# QUESTION: Why did the chicken cross the road?



## hemi (Jun 8, 2006)

Answers:

 DR. PHIL: The problem we have here is that this chicken won't realize
 that he must first deal with the problem on "THIS" side of the road
 before it goes after the problem on the "OTHER SIDE" of the road. What we need to do is help him realize how stupid he's acting by not taking on his "CURRENT" problems before adding "NEW" problems.

 OPRAH: Well I understand that the chicken is having problems , which is
 why he wants to cross this road so bad. So instead of having the chicken learn from his mistakes and take falls, which is a part of life, I'm
 going to give this chicken a car so that he can just drive across the
 road and not live his life like the rest of the chickens.

 GEORGE W BUSH: We don't really care why the chicken crossed the road. We just want to know if the chicken is on our side of the road, or not. The chicken is either against us, or for us. There is no middle ground here.


 DONALD RUMSFELD: Now to the left of the screen, you can clearly see the satellite image of the chicken crossing the road.

 ANDERSON COOPER/CNN: We have reason to believe there is a chicken, but we have not yet been allowed to have access to the other side of the road.

 JOHN KERRY: Although I voted to let the chicken cross the road, I am now  against it! It was the wrong road to cross, and I was misled about the chicken's intentions. I am for it now, and will remain against it.

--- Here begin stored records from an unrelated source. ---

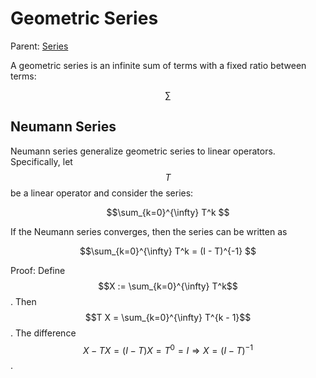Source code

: # Geometric Series

Parent: [Series](../series.md)

A geometric series is an infinite sum of terms with a fixed ratio between terms:

$$\sum_{} $$

## Neumann Series

Neumann series generalize geometric series to linear operators. Specifically, let $$T$$ be
a linear operator and consider the series:

$$\sum_{k=0}^{\infty} T^k $$

If the Neumann series converges, then the series can be written as

$$\sum_{k=0}^{\infty} T^k = (I - T)^{-1} $$

Proof: Define $$X := \sum_{k=0}^{\infty} T^k$$. Then $$T X = \sum_{k=0}^{\infty} T^{k - 1}$$.
The difference $$X - TX = (I - T)X = T^0 = I \Rightarrow X = (I - T)^{-1}$$.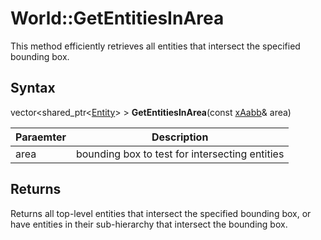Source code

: # World::GetEntitiesInArea

This method efficiently retrieves all entities that intersect the specified bounding box.

## Syntax

vector<shared_ptr<[Entity](Entity.md)\> > **GetEntitiesInArea**(const [xAabb](xAabb.md)& area)

| Paraemter | Description |
|---|---|
| area | bounding box to test for intersecting entities |

## Returns

Returns all top-level entities that intersect the specified bounding box, or have entities in their sub-hierarchy that intersect the bounding box.
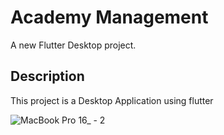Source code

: # Academy Management

A new Flutter Desktop project.

## Description

This project is a Desktop Application using flutter


![MacBook Pro 16_ - 2](https://user-images.githubusercontent.com/87647184/179367570-49207961-86fc-47d8-9566-783ebf67f916.png)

 JUDGE JUDY: That chicken crossed the road because he's GUILTY! You can see it in his eyes and the way he walks.

 PAT BUCHANAN: To steal the job of a decent, hardworking American.

 MARTHA STEWART: No one called me to warn me which way that chicken was going. I had a standing order at the Farmer's Market to sell my eggs when the price dropped to a certain level. No little bird gave me any insider information.

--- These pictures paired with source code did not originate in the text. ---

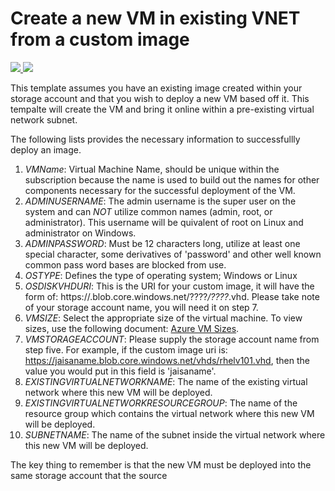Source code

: # Create a new VM in existing VNET from a custom image

<a href="https://portal.azure.com/#create/Microsoft.Template/uri/https%3A%2F%2Fraw.githubusercontent.com%2FExchMaster%2FNHLBI-Custom-Image-Deploy-POC%2Fmaster%2Fazuredeploy.json" target="_blank">
    <img src="http://azuredeploy.net/deploybutton.png"/>
</a>
<a href="http://armviz.io/#/?load=https%3A%2F%2Fraw.githubusercontent.com%2FExchMaster%2FNHLBI-Custom-Image-Deploy-POC%2Fmaster%2Fazuredeploy.json" target="_blank">
    <img src="http://armviz.io/visualizebutton.png"/>
</a>

This template assumes you have an existing image created within your storage account and that you wish to deploy a new VM based off it.  This tempalte will create the VM and bring it online within a pre-existing virtual network subnet.  

The following lists provides the necessary information to successfullly deploy an image.

1. _VMName_:  Virtual Machine Name, should be unique within the subscription because the name is used to build out the names for other components necessary for the successful deployment of the VM.
2. _ADMINUSERNAME_:  The admin username is the super user on the system and can _NOT_ utilize common names (admin, root, or administrator).  This username will be quivalent of root on Linux and administrator on Windows.
3. _ADMINPASSWORD_:  Must be 12 characters long, utilize at least one special character, some derivatives of 'password' and other well known common pass word bases are blocked from use.
4. _OSTYPE_:  Defines the type of operating system; Windows or Linux
5. _OSDISKVHDURI_:  This is the URI for your custom image, it will have the form of:  https://<storage account name>.blob.core.windows.net/????*/????*.vhd.  Please take note of your storage account name, you will need it on step 7.
6. _VMSIZE_: Select the appropriate size of the virtual machine. To view sizes, use the following document: <a href="https://azure.microsoft.com/en-us/documentation/articles/virtual-machines-windows-sizes/" target="_blank">Azure VM Sizes</a>.
7. _VMSTORAGEACCOUNT_:  Please supply the storage account name from step five.  For example, if the custom image uri is:  https://jaisaname.blob.core.windows.net/vhds/rhelv101.vhd, then the value you would put in this field is 'jaisaname'.
8. _EXISTINGVIRTUALNETWORKNAME_:  The name of the existing virtual network where this new VM will be deployed.
9. _EXISTINGVIRTUALNETWORKRESOURCEGROUP_:  The name of the resource group which contains the virtual network where this new VM will be deployed.
10. _SUBNETNAME_: The name of the subnet inside the virtual network where this new VM will be deployed.

The key thing to remember is that the new VM must be deployed into the same storage account that the source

 DR SEUSS: Did the chicken cross the road? Did he cross it
 with a toad? Yes, the chicken crossed the road, but why it
 crossed I've not been told.

 ERNEST HEMINGWAY: To die in the rain. Alone.

  GRANDPA: In my day we didn't ask why the chicken crossed the road.
 Somebody told us the chicken crossed the road, and that was good enough.


 BARBARA WALTERS: Isn't that interesting? In a few moments, we will be listening to the chicken tell, for the first time , the heart warming
 story of how it experienced a serious case of molting, and went on to
 accomplish its life long dream of crossing the road.

 JOHN LENNON: Imagine all the chickens in the world crossing roads
 together - in peace.

 ARISTOTLE: It is the nature of chickens to cross the road

 BILL GATES: I have just released eChicken2006, which will not only cross roads, but will lay eggs, file your important documents, and balance your check book. Internet explorer is an integral part of eChicken. The Platform is much more stable and will never cra...#@&&^( C \.... reboot.


 ALBERT EINSTEIN: Did the chicken really cross the road, or did the road move beneath the chicken?

 BILL CLINTON: I did not cross the road with THAT chicken.
 What is your definition of chicken?

 AL GORE: I invented the chicken!

 COLONEL SANDERS: Did I miss one?


----------



## HKphooey (Jun 8, 2006)

Those are good!


----------



## MA-Caver (Jun 8, 2006)

The Hemmingway is probably the best and most accurate one of all of them... sounds typical of his type of... optimism??


----------



## matt.m (Jun 8, 2006)

Yeah that is actually pretty funny.


----------



## stone_dragone (Jul 9, 2006)

Wisdom of the ages, well representative of our current climate.....awhell

Funny stuff!


----------